This week's Answer:
Y
(or X) Write?
Well, Carl, maybe you could write a
deep and artistic script about an assembly line.
Or... how about an assembled and deep script about
an artist? All
jesting aside, I know how that “hey, why is everybody in
God’s acre selling scripts except for me?” feeling
feels. It’s
not one of the pleasant ones, to be sure. I guess it gets down to a question you must ask yourself (and
not forget to answer, too).
And it will help, once you’ve answered the
question, to REMEMBER what your answer was.

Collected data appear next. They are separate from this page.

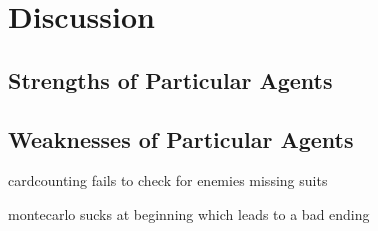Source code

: 
\section{Discussion}


\subsection{Strengths of Particular Agents}


\subsection{Weaknesses of Particular Agents}

cardcounting fails to check for enemies missing suits

montecarlo sucks at beginning which leads to a bad ending

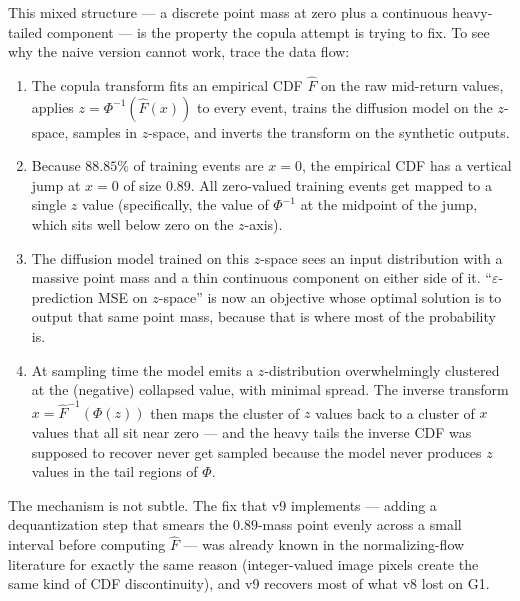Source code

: \documentclass[journal]{IEEEtran}
\newcommand{\eps}{\varepsilon}
\theoremstyle{definition}   %
\begin{document}
This mixed structure --- a discrete point mass at zero plus a
continuous heavy-tailed component --- is the property the copula
attempt is trying to fix. To see why the naive version cannot
work, trace the data flow:
\begin{enumerate}
    \item The copula transform fits an empirical CDF $\hat{F}$ on
    the raw mid-return values, applies $z = \Phi^{-1}(\hat{F}(x))$
    to every event, trains the diffusion model on the $z$-space,
    samples in $z$-space, and inverts the transform on the
    synthetic outputs.
    \item Because $88.85\%$ of training events are $x = 0$, the
    empirical CDF has a vertical jump at $x=0$ of size $0.89$. All
    zero-valued training events get mapped to a single $z$ value
    (specifically, the value of $\Phi^{-1}$ at the midpoint of
    the jump, which sits well below zero on the $z$-axis).
    \item The diffusion model trained on this $z$-space sees an
    input distribution with a massive point mass and a thin
    continuous component on either side of it.
    ``$\eps$-prediction MSE on $z$-space'' is now an objective
    whose optimal solution is to output that same point mass,
    because that is where most of the probability is.
    \item At sampling time the model emits a $z$-distribution
    overwhelmingly clustered at the (negative) collapsed value,
    with minimal spread. The inverse transform $x =
    \hat{F}^{-1}(\Phi(z))$ then maps the cluster of $z$ values
    back to a cluster of $x$ values that all sit near zero ---
    and the heavy tails the inverse CDF was supposed to recover
    never get sampled because the model never produces $z$ values
    in the tail regions of $\Phi$.
\end{enumerate}

The mechanism is not subtle. The fix that v9 implements ---
adding a dequantization step that smears the $0.89$-mass point
evenly across a small interval before computing $\hat{F}$ ---
was already known in the normalizing-flow literature for exactly
the same reason (integer-valued image pixels create the same kind
of CDF discontinuity), and v9 recovers most of what v8 lost on
G1.
\end{document}
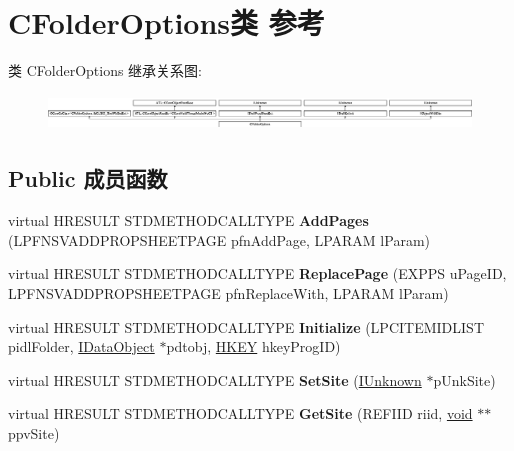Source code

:\hypertarget{class_c_folder_options}{}\section{C\+Folder\+Options类 参考}
\label{class_c_folder_options}
类 C\+Folder\+Options 继承关系图\+:\begin{figure}[H]
\begin{center}
\leavevmode
\includegraphics[height=0.943820cm]{class_c_folder_options}
\end{center}
\end{figure}
\subsection*{Public 成员函数}
\begin{DoxyCompactItemize}
\item 
\mbox{\label{class_c_folder_options_a207741f44e6996e8a4e0b17f4b75cbce}} 
virtual H\+R\+E\+S\+U\+LT S\+T\+D\+M\+E\+T\+H\+O\+D\+C\+A\+L\+L\+T\+Y\+PE {\bfseries Add\+Pages} (L\+P\+F\+N\+S\+V\+A\+D\+D\+P\+R\+O\+P\+S\+H\+E\+E\+T\+P\+A\+GE pfn\+Add\+Page, L\+P\+A\+R\+AM l\+Param)
\item 
\mbox{\label{class_c_folder_options_adf0a7376def961ceab74f314aaf0b57e}} 
virtual H\+R\+E\+S\+U\+LT S\+T\+D\+M\+E\+T\+H\+O\+D\+C\+A\+L\+L\+T\+Y\+PE {\bfseries Replace\+Page} (E\+X\+P\+PS u\+Page\+ID, L\+P\+F\+N\+S\+V\+A\+D\+D\+P\+R\+O\+P\+S\+H\+E\+E\+T\+P\+A\+GE pfn\+Replace\+With, L\+P\+A\+R\+AM l\+Param)
\item 
\mbox{\label{class_c_folder_options_a7de8b9322091b2c101a9945c085fb568}} 
virtual H\+R\+E\+S\+U\+LT S\+T\+D\+M\+E\+T\+H\+O\+D\+C\+A\+L\+L\+T\+Y\+PE {\bfseries Initialize} (L\+P\+C\+I\+T\+E\+M\+I\+D\+L\+I\+ST pidl\+Folder, \hyperlink{interface_i_data_object}{I\+Data\+Object} $\ast$pdtobj, \hyperlink{interfacevoid}{H\+K\+EY} hkey\+Prog\+ID)
\item 
\mbox{\label{class_c_folder_options_ac48a0cb053560b7d314e276b3d461bb9}} 
virtual H\+R\+E\+S\+U\+LT S\+T\+D\+M\+E\+T\+H\+O\+D\+C\+A\+L\+L\+T\+Y\+PE {\bfseries Set\+Site} (\hyperlink{interface_i_unknown}{I\+Unknown} $\ast$p\+Unk\+Site)
\item 
\mbox{\label{class_c_folder_options_afb302a0cacaac7e5b4d74752d9a2c436}} 
virtual H\+R\+E\+S\+U\+LT S\+T\+D\+M\+E\+T\+H\+O\+D\+C\+A\+L\+L\+T\+Y\+PE {\bfseries Get\+Site} (R\+E\+F\+I\+ID riid, \hyperlink{interfacevoid}{void} $\ast$$\ast$ppv\+Site)
\end{DoxyCompactItemize}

That way, you don’t have to keep asking it or
forgetting to ask it or forgetting to keep asking it.
And that question is...
Why
Do I write?
I don’t mean for you to ask ME why
I write (although, you could, but my answer might not help
you as much as your own).
Better to ask yourself why you write.
Are you writing in order to sell slick,
assembly-line scripts on Inktip? (not to say there’s
anything wrong with writing what the majority of viewers
will watch and be paid a pretty penny for it).
Or are you writing more for artistic reasons than
commercial ones? Which
is fine, too. Art
is good. It's very
artful. What you don’t want to do is keep
enlisting in the AVC War (Art vs. Commerce War) (unless you
like fighting and struggling and getting wounded).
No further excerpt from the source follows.